WHAT YOU NEED TO DO: Copy, from the material below, each line that contains the word "norestart".

THE RECORDS:
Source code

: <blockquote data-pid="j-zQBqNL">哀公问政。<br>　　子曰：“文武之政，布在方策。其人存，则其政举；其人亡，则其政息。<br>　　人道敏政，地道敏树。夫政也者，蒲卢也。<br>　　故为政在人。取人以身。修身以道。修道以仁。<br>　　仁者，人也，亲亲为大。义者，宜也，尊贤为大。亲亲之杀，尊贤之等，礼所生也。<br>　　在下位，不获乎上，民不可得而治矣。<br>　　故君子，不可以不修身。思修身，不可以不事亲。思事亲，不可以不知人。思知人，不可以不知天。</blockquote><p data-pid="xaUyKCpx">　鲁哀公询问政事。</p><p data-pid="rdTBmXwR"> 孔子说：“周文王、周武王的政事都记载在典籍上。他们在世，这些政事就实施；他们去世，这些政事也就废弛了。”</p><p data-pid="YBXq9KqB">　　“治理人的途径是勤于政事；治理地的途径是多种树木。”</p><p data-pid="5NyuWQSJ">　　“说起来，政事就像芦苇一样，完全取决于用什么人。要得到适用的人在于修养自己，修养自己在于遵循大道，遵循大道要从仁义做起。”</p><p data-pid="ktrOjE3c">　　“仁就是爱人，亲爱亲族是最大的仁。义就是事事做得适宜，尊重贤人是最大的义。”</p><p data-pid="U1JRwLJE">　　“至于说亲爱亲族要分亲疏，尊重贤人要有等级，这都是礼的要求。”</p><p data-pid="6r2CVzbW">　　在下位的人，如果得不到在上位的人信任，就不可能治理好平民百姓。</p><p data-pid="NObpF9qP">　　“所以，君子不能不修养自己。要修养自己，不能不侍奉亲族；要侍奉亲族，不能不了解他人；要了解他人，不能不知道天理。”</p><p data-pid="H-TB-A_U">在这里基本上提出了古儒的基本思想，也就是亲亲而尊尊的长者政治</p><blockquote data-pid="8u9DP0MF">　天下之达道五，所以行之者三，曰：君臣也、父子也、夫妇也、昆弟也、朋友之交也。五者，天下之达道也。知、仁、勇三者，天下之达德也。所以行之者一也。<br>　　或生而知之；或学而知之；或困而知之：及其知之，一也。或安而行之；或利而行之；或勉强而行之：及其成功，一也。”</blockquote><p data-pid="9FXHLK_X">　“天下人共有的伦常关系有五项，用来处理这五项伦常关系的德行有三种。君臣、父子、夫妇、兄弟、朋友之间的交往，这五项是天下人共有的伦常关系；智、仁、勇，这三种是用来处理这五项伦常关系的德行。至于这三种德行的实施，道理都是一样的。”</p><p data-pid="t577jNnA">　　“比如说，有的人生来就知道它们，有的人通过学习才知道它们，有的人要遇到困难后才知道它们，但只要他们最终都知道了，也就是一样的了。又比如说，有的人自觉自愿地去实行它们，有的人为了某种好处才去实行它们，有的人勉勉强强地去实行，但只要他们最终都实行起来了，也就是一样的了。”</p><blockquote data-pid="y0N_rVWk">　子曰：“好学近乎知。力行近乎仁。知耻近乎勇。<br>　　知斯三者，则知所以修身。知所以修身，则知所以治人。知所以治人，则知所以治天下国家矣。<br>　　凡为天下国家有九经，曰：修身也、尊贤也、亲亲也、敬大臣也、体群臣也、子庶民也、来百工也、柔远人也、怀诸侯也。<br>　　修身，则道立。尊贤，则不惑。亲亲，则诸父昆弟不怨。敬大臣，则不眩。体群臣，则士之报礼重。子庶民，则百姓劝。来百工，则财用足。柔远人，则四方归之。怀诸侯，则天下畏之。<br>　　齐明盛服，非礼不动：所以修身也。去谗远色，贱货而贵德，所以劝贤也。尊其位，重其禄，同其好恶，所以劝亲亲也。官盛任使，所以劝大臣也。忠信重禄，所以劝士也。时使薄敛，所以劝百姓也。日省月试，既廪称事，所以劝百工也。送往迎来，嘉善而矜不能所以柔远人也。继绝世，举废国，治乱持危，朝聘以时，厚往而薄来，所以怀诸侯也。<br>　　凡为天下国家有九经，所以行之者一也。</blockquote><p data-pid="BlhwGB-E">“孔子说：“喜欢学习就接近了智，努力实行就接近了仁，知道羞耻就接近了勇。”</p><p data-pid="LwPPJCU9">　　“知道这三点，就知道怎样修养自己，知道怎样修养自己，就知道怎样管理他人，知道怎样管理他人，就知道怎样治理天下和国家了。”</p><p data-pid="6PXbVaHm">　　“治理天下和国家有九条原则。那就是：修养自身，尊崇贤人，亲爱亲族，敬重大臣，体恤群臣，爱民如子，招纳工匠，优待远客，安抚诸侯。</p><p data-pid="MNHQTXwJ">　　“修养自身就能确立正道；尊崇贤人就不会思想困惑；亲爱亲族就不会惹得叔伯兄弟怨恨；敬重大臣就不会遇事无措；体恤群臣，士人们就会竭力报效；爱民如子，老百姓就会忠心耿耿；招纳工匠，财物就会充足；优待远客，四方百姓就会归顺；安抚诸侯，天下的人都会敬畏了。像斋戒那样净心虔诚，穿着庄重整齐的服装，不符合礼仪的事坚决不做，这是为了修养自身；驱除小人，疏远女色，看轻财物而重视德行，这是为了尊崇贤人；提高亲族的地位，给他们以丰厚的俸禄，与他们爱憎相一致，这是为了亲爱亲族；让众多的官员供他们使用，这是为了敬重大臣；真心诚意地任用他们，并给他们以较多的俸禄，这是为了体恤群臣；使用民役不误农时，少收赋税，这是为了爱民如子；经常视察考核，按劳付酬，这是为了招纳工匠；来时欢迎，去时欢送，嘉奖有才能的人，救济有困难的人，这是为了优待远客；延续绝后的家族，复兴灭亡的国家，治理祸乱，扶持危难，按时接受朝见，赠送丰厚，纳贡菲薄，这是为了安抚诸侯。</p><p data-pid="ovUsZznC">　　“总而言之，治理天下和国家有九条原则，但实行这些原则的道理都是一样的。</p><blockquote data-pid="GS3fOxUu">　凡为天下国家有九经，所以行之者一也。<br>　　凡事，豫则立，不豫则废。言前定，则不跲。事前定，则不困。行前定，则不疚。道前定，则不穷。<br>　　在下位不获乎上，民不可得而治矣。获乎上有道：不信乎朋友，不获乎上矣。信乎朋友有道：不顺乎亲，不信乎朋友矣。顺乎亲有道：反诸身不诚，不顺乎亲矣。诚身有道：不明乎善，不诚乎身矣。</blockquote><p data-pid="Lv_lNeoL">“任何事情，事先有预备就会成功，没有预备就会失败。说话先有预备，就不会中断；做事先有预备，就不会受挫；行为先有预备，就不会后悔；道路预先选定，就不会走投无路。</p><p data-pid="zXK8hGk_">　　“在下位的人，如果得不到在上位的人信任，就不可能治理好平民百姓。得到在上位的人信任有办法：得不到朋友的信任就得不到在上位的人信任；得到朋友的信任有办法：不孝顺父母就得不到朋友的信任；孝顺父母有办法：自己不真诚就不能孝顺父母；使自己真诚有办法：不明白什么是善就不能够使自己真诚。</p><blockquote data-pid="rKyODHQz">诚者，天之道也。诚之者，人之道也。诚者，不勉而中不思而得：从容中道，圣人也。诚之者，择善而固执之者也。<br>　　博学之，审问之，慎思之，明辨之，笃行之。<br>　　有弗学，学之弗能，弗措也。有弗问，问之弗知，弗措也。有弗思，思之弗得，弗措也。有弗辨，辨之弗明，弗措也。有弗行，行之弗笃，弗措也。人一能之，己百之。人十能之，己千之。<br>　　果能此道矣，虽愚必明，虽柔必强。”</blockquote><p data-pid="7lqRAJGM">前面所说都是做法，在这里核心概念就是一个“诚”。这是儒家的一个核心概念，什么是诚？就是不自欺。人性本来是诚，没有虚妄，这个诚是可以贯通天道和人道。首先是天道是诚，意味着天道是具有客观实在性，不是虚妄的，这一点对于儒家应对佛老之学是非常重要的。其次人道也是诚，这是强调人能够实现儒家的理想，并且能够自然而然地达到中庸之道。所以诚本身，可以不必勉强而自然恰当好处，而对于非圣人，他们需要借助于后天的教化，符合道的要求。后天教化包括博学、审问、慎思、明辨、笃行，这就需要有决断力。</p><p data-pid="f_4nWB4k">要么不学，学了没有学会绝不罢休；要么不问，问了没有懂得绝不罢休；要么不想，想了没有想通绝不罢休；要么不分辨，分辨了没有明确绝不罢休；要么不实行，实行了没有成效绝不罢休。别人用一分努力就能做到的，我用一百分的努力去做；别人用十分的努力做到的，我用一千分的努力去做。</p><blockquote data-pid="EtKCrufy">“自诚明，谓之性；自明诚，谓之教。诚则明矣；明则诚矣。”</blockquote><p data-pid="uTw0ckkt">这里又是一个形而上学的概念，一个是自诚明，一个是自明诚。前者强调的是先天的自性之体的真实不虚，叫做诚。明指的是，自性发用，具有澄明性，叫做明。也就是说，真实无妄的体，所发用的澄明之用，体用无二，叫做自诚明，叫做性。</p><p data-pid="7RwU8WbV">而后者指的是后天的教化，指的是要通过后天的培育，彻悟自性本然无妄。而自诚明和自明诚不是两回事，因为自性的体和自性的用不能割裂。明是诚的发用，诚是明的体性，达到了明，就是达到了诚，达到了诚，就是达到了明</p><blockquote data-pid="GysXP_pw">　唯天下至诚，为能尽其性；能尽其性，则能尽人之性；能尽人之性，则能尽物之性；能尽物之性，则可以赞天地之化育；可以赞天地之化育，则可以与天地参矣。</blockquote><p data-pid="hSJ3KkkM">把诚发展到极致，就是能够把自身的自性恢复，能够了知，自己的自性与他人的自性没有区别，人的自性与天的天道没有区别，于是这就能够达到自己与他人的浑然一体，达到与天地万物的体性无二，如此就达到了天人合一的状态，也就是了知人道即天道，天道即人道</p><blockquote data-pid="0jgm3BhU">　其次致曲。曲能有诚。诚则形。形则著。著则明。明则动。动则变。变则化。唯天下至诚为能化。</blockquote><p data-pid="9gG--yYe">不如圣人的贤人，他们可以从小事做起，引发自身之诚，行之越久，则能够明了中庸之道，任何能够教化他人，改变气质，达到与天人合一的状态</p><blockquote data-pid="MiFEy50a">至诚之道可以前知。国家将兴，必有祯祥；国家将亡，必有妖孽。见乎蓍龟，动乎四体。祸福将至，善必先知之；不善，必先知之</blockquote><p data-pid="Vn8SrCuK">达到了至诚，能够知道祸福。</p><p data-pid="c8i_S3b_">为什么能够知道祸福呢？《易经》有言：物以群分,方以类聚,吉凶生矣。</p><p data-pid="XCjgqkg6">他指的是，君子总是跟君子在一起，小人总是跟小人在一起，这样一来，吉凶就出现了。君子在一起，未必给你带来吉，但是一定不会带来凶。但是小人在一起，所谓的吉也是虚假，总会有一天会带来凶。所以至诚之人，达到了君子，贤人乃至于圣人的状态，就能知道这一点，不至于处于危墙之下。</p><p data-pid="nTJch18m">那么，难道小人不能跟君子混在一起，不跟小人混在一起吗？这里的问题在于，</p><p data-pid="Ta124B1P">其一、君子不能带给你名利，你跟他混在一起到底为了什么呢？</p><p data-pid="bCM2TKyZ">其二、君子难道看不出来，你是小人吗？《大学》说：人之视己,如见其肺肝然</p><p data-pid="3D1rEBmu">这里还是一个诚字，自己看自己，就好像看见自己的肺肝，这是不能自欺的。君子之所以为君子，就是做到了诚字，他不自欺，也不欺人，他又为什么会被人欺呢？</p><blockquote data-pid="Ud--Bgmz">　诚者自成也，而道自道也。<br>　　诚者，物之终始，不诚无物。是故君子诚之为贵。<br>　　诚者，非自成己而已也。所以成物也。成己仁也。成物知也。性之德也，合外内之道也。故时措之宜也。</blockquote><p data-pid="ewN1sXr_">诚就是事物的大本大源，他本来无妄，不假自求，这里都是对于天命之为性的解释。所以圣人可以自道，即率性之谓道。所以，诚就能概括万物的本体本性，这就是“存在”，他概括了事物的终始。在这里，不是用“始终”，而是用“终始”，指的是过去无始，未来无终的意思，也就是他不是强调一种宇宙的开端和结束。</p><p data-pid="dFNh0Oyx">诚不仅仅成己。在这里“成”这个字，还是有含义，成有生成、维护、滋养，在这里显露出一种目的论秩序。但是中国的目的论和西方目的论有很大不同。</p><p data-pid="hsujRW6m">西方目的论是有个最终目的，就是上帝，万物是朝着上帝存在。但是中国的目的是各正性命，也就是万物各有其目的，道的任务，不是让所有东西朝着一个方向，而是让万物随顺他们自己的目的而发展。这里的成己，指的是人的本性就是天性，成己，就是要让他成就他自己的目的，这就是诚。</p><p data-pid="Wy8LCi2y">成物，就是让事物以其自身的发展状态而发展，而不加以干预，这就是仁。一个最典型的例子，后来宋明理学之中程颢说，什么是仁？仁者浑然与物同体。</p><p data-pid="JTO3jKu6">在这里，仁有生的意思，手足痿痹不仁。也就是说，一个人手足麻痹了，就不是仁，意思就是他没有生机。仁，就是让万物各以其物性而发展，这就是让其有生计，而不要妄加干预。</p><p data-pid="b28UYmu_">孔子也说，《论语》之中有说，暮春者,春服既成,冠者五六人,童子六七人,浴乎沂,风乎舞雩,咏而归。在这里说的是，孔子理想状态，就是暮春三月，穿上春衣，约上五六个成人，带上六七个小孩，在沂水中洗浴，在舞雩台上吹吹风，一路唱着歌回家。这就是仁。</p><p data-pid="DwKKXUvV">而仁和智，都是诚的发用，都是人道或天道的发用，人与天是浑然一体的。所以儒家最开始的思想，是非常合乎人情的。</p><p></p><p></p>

* * *

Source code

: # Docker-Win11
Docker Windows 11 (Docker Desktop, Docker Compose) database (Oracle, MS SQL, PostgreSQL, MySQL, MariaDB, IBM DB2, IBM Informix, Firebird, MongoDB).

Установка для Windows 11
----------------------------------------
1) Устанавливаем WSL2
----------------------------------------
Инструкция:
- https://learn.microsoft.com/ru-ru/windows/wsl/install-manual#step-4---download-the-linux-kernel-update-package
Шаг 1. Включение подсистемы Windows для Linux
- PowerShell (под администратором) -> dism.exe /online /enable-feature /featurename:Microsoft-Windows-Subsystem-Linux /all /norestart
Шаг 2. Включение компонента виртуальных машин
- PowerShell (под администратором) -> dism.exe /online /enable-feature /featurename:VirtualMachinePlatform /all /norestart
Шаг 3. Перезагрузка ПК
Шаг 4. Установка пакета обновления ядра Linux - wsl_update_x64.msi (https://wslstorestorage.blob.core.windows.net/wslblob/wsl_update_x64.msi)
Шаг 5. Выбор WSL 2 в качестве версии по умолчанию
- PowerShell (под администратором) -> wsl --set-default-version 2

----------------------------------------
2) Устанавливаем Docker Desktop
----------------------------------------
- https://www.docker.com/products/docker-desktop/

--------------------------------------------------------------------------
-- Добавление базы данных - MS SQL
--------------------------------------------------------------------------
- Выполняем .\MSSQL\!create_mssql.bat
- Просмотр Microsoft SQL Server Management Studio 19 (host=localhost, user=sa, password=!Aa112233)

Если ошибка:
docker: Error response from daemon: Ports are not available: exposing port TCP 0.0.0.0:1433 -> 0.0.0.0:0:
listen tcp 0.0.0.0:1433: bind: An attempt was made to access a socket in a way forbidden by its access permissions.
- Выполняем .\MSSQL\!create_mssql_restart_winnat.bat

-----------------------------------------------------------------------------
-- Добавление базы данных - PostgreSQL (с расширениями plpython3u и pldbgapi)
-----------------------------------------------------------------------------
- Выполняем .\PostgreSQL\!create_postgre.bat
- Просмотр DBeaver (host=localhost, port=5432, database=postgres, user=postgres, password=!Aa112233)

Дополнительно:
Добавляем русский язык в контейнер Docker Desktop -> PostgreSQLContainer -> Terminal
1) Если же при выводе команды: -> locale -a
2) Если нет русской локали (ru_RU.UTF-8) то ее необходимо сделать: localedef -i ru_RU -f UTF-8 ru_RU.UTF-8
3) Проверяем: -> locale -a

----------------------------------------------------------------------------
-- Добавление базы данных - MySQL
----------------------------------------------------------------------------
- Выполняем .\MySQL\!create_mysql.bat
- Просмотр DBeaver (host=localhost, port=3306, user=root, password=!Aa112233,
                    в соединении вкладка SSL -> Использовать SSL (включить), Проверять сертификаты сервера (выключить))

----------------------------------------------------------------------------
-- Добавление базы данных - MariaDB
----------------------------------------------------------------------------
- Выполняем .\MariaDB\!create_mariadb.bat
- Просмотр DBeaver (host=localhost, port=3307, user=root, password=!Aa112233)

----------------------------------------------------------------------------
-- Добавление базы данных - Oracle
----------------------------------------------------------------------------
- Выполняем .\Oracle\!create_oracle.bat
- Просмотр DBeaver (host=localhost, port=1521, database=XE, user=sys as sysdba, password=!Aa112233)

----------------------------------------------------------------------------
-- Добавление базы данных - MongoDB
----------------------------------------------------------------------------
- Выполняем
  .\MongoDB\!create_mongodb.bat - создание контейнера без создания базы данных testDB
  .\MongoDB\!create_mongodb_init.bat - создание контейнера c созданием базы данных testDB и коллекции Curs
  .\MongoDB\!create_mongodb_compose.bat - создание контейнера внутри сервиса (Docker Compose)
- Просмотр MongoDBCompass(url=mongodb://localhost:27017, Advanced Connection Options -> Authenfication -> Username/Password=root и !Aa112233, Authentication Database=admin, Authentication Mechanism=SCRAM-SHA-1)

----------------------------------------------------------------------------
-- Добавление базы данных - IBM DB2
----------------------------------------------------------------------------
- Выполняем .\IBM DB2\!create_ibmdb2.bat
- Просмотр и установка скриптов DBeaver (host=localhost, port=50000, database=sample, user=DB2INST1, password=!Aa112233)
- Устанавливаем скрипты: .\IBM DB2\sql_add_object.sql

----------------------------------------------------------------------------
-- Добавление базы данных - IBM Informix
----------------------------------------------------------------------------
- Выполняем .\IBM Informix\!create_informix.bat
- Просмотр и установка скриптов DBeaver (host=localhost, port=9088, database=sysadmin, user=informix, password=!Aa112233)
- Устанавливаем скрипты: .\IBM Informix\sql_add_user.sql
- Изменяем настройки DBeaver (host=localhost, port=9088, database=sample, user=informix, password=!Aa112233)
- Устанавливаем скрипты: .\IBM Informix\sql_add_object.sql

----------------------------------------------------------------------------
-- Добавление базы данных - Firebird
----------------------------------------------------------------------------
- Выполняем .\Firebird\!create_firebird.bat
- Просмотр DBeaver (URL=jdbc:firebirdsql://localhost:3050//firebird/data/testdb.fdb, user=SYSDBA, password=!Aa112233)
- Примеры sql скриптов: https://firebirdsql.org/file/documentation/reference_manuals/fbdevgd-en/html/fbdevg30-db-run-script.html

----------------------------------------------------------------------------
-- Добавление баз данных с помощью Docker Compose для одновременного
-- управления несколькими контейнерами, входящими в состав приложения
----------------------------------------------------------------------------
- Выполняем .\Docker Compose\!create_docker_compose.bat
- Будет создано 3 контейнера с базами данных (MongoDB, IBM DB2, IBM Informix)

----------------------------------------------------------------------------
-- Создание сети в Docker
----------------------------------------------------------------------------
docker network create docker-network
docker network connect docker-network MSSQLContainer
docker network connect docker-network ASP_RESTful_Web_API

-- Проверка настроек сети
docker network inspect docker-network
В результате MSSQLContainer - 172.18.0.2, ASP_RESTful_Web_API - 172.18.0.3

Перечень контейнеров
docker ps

RESPONSE BELOW:
- PowerShell (под администратором) -> dism.exe /online /enable-feature /featurename:Microsoft-Windows-Subsystem-Linux /all /norestart
- PowerShell (под администратором) -> dism.exe /online /enable-feature /featurename:VirtualMachinePlatform /all /norestart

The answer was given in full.